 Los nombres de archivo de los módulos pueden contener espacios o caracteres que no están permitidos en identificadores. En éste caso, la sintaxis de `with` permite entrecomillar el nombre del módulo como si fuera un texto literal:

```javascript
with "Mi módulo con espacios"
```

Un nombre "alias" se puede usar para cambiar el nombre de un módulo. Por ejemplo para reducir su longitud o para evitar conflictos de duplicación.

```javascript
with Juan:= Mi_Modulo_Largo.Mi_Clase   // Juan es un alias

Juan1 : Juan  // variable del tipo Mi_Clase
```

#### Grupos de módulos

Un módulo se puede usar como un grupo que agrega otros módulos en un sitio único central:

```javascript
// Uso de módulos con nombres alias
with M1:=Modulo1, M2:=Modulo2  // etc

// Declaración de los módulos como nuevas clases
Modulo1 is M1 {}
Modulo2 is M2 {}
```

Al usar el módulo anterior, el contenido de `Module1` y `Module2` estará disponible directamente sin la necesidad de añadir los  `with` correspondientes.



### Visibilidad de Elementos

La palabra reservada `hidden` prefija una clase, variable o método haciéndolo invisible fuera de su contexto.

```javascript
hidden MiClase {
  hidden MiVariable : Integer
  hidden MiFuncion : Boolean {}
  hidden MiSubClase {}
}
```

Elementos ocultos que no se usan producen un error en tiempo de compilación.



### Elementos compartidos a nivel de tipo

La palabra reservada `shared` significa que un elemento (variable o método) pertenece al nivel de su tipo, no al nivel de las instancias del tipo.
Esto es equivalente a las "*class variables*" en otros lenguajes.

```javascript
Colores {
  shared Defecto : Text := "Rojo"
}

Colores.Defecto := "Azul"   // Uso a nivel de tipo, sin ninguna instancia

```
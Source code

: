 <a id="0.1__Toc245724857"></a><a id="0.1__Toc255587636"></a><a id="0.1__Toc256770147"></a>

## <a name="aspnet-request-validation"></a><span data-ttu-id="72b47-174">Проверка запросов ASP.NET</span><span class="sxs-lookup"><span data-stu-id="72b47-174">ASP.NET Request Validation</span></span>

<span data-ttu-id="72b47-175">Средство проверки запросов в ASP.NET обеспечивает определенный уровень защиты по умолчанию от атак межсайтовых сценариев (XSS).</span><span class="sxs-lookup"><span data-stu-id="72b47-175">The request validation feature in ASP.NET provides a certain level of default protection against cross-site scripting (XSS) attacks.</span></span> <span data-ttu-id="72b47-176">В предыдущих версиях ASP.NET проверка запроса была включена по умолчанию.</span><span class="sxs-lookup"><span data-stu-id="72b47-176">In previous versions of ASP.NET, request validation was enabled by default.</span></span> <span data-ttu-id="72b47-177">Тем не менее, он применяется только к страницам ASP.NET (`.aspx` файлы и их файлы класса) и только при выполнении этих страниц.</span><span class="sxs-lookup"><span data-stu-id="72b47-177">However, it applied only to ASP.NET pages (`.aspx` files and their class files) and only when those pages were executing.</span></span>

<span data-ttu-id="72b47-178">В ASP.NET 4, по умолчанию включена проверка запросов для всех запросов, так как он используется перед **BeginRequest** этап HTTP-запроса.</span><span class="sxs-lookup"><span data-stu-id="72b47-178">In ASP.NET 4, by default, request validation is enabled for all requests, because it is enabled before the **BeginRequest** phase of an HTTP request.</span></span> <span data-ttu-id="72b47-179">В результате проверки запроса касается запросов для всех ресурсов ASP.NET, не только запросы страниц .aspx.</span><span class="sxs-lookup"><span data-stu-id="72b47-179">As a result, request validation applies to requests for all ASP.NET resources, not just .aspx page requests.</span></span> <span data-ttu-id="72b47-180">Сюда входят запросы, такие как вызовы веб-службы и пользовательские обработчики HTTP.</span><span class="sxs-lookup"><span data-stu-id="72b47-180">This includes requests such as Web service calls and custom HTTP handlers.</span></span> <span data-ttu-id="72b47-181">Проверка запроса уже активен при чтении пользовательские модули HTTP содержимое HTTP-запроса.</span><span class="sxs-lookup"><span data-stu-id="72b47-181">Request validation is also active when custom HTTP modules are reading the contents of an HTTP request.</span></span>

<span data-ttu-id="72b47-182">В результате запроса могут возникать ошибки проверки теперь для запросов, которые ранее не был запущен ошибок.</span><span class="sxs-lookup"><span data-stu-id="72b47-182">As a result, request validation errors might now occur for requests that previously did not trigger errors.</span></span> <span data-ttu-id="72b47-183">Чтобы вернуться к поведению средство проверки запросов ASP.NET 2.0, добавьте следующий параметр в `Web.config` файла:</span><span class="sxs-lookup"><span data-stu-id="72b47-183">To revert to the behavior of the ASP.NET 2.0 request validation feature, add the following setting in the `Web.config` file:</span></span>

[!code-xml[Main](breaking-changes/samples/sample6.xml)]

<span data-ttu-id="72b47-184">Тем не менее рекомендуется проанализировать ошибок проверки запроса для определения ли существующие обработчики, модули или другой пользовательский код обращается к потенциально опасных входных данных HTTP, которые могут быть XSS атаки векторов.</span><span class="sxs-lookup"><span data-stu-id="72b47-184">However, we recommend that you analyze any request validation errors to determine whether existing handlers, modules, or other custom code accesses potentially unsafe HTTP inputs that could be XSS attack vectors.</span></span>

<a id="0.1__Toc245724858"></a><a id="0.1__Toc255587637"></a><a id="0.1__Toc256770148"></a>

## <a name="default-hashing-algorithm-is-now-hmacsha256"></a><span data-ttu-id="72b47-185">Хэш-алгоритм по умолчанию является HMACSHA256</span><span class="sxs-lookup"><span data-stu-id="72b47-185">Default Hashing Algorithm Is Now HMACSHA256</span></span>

##########

§ What this task involves
Copy out, in full, each line above that has the word "usar" in it.

§ Response below
Un nombre "alias" se puede usar para cambiar el nombre de un módulo. Por ejemplo para reducir su longitud o para evitar conflictos de duplicación.
Un módulo se puede usar como un grupo que agrega otros módulos en un sitio único central:
Al usar el módulo anterior, el contenido de `Module1` y `Module2` estará disponible directamente sin la necesidad de añadir los  `with` correspondientes.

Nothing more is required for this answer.